Читаем Замогильные записки Пикквикского клуба полностью

"— Вотъ что, старый другъ, — сказалъ онъ тихимъ голосомъ, — и больно мнѣ, и тошно, и гадко видѣть эту женщину. Это — олицетворенная кара для меня. Одинъ взглядъ на нее пробуждаетъ такой ужасный страхъ въ моемъ сердцѣ, что я готовъ съ ума сойти. Всю прошлую ночь ея огромные глаза и блѣдное лицо кружились надо мной: куда бы я ни повернулся, вертѣлась и она, и всякій разъ какъ я вздрагивалъ и просыпался отъ своего лихорадочнаго бреда, она торчала y моего изголовья и дико, и злобно озирала меня съ ногъ до головы.

"Онъ ближе наклонился къ моему уху, и продолжалъ глухимъ, взволнованнымъ шепотомъ:

"— Это вѣдь, собственно говоря, злой духъ, a не человѣкъ.
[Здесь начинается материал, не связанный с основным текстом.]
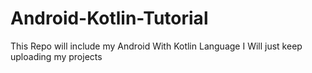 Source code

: # Android-Kotlin-Tutorial
This Repo will include my Android With Kotlin Language
I Will just keep uploading my projects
Да, да, я знаю. Будь она женщина — ей давно бы слѣдовало отправиться на тотъ свѣтъ. Никакая женщина не можетъ вынести того, что она перенесла. Уфъ!

" Съ ужасомъ воображалъ я длинный рядъ жестокостей и страданій, которыя должны были произвести такое впечатлѣніе на этого человѣка. Отвѣчать мнѣ было нечего: кто могъ доставить утѣшеніе или надежду отверженному созданію, утратившему человѣческія чувства?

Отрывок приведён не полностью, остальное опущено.